== RECORD EXCERPTS ==
^^^^^^^^
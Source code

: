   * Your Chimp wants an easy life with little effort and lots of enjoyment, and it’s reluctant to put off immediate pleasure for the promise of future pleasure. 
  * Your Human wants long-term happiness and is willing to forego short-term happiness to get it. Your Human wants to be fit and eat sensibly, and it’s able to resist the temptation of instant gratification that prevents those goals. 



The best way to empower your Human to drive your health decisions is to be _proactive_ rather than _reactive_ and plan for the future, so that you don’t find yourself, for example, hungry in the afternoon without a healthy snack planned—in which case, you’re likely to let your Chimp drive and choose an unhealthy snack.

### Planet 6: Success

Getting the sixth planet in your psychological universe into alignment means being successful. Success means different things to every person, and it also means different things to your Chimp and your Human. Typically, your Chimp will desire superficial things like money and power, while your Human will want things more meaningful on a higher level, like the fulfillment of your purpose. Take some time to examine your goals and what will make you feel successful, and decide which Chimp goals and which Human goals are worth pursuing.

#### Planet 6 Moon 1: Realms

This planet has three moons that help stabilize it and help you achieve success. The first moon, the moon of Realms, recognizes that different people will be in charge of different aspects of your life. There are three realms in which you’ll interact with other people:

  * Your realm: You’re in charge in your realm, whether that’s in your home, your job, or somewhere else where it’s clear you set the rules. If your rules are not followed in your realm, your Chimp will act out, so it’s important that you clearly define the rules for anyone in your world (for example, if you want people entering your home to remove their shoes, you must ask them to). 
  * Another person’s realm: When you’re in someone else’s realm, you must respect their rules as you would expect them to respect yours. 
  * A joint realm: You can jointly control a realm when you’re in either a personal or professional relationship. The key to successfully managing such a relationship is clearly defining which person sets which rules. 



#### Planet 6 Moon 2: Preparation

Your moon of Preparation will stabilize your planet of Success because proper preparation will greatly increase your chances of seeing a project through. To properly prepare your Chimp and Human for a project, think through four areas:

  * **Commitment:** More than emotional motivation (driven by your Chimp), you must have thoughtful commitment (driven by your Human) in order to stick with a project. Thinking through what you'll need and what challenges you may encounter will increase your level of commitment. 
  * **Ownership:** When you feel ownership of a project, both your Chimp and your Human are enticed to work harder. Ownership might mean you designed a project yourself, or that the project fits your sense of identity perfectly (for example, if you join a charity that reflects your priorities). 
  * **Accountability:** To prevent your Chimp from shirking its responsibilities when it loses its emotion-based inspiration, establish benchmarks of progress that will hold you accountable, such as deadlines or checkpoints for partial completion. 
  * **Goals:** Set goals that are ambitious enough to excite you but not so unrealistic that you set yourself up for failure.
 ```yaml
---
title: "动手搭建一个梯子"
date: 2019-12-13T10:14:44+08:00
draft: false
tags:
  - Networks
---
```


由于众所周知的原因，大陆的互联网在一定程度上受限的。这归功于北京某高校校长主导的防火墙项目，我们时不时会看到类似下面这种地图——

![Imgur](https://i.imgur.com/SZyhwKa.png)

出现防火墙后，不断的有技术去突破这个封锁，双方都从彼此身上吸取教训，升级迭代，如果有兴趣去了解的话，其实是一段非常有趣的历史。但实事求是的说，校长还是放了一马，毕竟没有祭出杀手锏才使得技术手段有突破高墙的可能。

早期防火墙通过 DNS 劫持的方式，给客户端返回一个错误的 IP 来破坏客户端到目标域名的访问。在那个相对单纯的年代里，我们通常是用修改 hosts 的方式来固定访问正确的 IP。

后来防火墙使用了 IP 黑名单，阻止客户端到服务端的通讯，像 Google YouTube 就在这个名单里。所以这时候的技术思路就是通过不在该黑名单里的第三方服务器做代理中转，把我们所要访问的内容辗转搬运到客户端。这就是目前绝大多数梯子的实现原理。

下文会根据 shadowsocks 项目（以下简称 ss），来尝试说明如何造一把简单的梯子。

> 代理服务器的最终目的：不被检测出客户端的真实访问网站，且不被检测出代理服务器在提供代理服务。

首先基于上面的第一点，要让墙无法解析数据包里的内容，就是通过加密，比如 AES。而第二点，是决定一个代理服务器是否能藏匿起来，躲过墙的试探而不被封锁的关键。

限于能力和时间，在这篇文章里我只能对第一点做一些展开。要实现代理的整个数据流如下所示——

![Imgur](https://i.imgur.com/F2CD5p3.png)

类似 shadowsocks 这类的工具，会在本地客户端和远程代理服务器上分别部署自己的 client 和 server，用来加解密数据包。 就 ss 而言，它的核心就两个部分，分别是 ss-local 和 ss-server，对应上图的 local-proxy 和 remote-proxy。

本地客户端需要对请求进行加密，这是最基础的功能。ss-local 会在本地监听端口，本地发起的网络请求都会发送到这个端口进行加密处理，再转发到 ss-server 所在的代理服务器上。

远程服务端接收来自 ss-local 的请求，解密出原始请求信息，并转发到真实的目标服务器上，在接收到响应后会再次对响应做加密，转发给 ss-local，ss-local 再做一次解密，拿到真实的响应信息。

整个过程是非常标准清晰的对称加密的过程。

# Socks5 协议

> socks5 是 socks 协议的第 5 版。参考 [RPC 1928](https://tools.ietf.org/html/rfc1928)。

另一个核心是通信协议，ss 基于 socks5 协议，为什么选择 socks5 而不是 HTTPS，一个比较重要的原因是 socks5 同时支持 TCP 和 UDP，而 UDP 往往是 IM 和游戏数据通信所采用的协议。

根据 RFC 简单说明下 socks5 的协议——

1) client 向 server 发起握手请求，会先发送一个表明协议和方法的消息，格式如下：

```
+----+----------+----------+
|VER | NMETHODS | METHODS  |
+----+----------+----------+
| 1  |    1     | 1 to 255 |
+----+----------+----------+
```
^^^^^^^^
== WHAT YOU SHOULD DO ==
After identifying the lines above that contain "through", copy each one.

== YOUR SOLUTION ==
Your moon of Preparation will stabilize your planet of Success because proper preparation will greatly increase your chances of seeing a project through. To properly prepare your Chimp and Human for a project, think through four areas:
  * **Commitment:** More than emotional motivation (driven by your Chimp), you must have thoughtful commitment (driven by your Human) in order to stick with a project. Thinking through what you'll need and what challenges you may encounter will increase your level of commitment. 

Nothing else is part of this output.